Operating systems such as Microsoft Windows XP have only limited endpoint security functionality built-in. Endpoint security is not included in domain controlling and management software, nor in network security solutions such as firewalls. A separate, incremental solution like Safend is required to gain full visibility and granular, flexible control of all endpoints.

Q: What products does Safend offer and what do they do?

Safend Data Protection Suite protects organizations from data leakage and theft with a single software product. It provides complete protection of sensitive data-in-use, data-at-rest and data-in-motion, without sacrificing productivity.

Safend Data Protection Suite consists of Safend Protector with its two add-on modules – Safend Encryptor and Safend Reporter. Safend Protector provides an enterprise grade, client-server management infrastructure for endpoint port control, device control and removable media encryption. Safend Encryptor, a license activated add-on module, expands the product security capabilities to protect the data on the endpoint in case of lost or theft. Safend Reporter add-on module provides visibility into the security status of the organization with automatic report generation. All functionality is provided by a single software product, with a single management server and a single lightweight agent.

Safend Auditor is additional clientless software for immediate risk assessment through endpoint port and device auditing.

Q: Is endpoint security a serious issue?

Endpoint security is a bona fide issue documented by analysts, the media, and organizations that have suffered losses because they did not have an endpoint security solution in place.

While most organizations adequately protect Internet connections via TCP/IP ports (for example, using a firewall), endpoints are often overlooked.
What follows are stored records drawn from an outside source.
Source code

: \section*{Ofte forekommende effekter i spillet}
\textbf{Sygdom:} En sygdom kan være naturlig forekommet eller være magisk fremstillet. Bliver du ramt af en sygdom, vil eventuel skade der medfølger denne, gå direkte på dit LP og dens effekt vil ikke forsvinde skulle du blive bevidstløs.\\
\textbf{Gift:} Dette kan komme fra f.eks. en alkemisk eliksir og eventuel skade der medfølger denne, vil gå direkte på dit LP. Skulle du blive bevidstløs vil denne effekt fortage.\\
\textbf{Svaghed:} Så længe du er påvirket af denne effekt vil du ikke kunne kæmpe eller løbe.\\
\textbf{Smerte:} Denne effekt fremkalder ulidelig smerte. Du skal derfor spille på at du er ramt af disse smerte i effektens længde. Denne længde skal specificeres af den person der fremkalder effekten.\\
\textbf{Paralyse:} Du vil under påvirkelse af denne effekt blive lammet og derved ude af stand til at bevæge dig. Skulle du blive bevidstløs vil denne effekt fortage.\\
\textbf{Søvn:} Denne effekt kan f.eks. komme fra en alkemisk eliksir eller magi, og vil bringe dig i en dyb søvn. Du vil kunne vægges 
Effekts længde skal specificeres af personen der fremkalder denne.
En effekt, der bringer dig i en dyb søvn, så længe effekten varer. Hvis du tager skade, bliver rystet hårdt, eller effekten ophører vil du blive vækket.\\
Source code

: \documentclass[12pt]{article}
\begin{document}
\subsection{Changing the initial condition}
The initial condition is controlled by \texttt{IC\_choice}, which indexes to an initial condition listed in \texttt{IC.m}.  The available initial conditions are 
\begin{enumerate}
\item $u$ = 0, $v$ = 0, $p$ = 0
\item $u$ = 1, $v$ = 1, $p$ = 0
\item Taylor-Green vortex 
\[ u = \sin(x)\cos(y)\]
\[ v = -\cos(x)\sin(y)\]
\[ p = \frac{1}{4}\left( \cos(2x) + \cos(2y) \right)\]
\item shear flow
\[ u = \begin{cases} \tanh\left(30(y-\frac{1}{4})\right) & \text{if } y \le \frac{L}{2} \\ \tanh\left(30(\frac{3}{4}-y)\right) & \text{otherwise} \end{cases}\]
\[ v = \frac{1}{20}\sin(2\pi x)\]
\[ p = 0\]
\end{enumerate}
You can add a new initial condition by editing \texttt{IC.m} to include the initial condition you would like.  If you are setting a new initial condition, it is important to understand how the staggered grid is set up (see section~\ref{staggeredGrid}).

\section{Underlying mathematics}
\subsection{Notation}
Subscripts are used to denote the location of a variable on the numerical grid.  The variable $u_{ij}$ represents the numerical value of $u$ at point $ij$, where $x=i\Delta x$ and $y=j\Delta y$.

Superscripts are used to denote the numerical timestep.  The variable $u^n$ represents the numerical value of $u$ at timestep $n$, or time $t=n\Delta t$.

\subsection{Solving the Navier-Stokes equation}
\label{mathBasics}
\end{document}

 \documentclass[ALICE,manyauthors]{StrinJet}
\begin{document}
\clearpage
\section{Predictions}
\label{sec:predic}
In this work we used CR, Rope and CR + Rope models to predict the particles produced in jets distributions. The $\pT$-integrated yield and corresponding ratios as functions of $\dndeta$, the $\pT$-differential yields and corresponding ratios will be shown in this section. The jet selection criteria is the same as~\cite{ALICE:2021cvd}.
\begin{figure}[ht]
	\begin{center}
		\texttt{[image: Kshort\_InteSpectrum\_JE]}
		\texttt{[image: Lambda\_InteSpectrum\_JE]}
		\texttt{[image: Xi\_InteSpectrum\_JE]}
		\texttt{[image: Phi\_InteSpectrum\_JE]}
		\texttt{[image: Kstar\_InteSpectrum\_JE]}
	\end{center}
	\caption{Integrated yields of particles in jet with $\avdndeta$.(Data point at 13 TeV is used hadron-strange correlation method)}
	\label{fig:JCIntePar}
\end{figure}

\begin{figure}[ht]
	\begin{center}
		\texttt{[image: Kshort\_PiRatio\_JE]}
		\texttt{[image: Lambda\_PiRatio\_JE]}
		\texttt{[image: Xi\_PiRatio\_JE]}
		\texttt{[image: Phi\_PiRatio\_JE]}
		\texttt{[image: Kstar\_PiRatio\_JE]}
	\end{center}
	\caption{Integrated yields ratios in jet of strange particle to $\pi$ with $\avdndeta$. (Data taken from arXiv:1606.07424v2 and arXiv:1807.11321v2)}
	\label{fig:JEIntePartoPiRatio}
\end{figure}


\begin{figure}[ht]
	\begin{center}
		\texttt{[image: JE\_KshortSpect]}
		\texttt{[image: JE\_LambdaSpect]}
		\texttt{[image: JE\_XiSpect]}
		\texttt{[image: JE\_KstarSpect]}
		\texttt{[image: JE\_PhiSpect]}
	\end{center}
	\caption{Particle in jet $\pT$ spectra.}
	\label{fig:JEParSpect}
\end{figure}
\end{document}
An increasing amount of data points to the need to add endpoint protection to any proactive security policy.

Q: What risks are associated with these devices connected at endpoints?

Endpoints can present serious risks to the network and the organization as a whole:

Data Leakage: Large amounts of sensitive information and Intellectual Property can be stolen through endpoints

Infiltration: Malicious code including viruses, worms and Trojan horses can be infiltrated through endpoints

Non-Compliance: Personal information may be exposed at endpoints, leading to non-compliance with data privacy laws such as HIPAA and the Sarbanes Oxley Act.